It’s been three years since Dewa Budjana has made another album after the release of Mahadini. He’s been quite the busy man. Collaborating with Tohpati, Tony Levin, Jack DeJohnette, and Peter Erskine, he has shown no sign of stopping to bring his spiritual textures to life. With the release of Naurora, he’s bringing the circle in full.
Released on the Mehsada label from Indonesia on the MoonJune label internationally, the album was recorded remotely during the Pandemic. Naurora takes you away from the craziness of the outside world into the unknown. With help from Simon Phillips, Joey Alexander, Jimmy Johnson, Gary Husband, and Carlitos Del Puerto, they’re just band members, but a band of brothers lending Dewa a helping hand to bring his latest creation to life.
The opening title-track features Imee Ooi’s vocalizations to bring the curtains to rise with snarling guitar sections. Featuring Goblin-sque atmospheres with its Epic sounding vibrations, it becomes a duel between Dewa and Mateus Asato before they go into an exhilarating bossa-nova metallic groove!

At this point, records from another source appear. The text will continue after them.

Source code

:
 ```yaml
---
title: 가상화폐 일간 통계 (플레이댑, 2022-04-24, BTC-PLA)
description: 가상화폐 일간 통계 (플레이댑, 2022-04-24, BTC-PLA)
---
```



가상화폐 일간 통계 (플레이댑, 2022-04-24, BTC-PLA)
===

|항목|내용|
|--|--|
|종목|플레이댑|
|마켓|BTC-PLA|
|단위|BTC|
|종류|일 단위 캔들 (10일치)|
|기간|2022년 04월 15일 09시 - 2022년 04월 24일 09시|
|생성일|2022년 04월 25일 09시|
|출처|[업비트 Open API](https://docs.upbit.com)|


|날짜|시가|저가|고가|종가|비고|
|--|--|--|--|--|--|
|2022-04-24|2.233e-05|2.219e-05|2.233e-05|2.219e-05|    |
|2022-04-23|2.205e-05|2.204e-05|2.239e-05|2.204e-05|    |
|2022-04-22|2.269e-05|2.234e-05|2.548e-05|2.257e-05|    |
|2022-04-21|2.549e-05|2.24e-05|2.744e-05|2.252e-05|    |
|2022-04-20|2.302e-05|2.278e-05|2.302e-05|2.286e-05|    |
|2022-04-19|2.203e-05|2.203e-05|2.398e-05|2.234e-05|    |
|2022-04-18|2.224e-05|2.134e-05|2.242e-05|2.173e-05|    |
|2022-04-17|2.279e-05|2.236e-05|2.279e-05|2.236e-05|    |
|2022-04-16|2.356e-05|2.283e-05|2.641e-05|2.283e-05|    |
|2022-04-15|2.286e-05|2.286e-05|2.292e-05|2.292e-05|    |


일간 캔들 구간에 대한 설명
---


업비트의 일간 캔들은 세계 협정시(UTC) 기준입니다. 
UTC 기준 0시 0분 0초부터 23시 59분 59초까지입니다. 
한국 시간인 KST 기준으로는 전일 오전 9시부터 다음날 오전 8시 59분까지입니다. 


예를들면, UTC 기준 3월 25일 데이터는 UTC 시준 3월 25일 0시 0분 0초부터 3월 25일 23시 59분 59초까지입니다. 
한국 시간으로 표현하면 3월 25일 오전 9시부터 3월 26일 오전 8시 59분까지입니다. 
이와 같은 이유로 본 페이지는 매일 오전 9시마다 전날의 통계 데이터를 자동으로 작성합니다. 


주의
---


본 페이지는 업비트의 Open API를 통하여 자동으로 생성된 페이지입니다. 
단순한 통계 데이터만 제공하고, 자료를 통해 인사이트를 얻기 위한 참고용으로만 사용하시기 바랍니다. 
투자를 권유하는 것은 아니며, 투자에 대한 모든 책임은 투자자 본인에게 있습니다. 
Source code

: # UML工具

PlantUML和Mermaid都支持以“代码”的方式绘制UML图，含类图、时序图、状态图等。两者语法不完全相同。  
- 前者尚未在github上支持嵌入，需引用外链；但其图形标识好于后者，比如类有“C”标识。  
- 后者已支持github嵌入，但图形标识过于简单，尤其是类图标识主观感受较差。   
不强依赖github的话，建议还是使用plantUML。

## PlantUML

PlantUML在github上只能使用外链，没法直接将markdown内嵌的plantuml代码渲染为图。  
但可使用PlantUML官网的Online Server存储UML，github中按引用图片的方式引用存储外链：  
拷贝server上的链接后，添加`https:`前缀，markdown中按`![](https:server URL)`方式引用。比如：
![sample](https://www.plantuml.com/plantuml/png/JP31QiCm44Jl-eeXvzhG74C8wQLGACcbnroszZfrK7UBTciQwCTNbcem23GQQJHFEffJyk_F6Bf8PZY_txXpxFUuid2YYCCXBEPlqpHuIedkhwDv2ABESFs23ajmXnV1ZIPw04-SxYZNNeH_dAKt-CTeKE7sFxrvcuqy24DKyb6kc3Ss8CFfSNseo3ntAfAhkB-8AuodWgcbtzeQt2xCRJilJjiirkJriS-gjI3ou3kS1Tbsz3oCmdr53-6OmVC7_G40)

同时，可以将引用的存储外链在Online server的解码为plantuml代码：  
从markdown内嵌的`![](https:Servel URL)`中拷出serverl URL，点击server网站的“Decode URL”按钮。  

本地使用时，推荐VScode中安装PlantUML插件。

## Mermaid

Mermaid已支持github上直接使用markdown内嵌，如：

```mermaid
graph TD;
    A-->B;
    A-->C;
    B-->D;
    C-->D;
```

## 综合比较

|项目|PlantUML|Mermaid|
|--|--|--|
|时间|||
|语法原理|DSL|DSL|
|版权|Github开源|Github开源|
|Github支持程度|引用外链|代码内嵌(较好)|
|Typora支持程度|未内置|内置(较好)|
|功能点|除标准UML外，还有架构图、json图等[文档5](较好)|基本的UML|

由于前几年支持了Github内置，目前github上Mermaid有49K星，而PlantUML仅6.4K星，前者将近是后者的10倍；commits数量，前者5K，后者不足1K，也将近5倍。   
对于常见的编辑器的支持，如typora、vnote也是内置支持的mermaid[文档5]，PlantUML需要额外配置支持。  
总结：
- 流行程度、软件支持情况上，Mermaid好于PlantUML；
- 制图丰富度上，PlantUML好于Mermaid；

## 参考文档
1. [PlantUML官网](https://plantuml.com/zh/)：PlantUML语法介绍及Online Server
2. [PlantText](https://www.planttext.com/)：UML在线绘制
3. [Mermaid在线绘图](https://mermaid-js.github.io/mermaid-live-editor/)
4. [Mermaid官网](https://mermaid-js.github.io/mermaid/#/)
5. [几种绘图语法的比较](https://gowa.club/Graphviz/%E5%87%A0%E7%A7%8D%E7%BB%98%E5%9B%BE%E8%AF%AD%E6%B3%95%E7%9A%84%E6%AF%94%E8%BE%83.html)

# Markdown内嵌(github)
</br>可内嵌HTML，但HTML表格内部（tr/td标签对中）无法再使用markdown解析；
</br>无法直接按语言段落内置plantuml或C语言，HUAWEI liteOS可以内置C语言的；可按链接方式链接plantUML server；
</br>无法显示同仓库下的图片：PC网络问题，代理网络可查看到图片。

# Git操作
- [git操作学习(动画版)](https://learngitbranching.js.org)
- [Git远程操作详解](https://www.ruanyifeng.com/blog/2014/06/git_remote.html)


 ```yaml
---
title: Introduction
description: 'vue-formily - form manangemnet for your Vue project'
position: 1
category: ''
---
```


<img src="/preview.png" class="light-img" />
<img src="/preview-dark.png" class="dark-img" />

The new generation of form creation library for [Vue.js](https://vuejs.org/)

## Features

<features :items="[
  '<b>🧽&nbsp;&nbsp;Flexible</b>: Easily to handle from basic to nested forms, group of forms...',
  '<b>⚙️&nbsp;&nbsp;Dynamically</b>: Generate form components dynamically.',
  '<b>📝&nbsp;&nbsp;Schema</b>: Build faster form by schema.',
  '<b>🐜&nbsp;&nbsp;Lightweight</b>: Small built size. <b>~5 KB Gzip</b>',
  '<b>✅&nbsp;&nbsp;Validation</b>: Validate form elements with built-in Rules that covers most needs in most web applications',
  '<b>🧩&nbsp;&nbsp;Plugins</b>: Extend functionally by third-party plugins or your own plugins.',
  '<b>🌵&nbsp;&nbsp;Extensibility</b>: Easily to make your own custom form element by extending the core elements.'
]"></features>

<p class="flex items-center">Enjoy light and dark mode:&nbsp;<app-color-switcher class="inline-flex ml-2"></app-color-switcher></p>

As Puerto’s bass sets in the grooves, Joey takes center stage by laying down some piano vibrations of Gershwin’s Rhapsody in Blue.
Swarna Jigga has these spiral staircasing improvisation as Dewa and Mateus share a duel by duking it out a Zappa-sque midsection. Soaring arrangements thanks to Philips’ helicopter like drum work, the landscaping textures go for some time changing melodies while walking towards these mystical forests to see what the future will have in store for us on Kmalasana.
Sliding acoustic double-tracking guitars from Dewa, we as listeners are waiting for the sun to shine as he turns this composition into crossover combination of ambient electrical rain power to cry out in the middle of a heavy thunderstorm. When you listen to Sabana Shanti, at first, Dewa tips his hat for a brief second to Procol Harum’s Grand Hotel.
But then, McCandless’ sax gives an insight of a spectacular beauty while Dewa and Dave Weckl go for a samba segment. It gives Paul a chance to relieve the stress that people are going throughout the pandemic before Joey returns for another Gershwin showdown by sending us into the clear blue sky.
Blue Mansion closes the album with an ominous Indian tribe. With its Magma-like riffs, it becomes a celebration before Husband lays down some Mars Volta-like grooves as Carlito’s upright bass becomes a cat-and-mouse chase.
Naurora is Dewa’s message for a chance of relaxation. While everything came to a screeching halt last year in March, this album is definitely a sign of hope. It makes us go through the tricky times during the pandemic that would make you want to dance, punch, and sooth yourself throughout the situations that we're going through.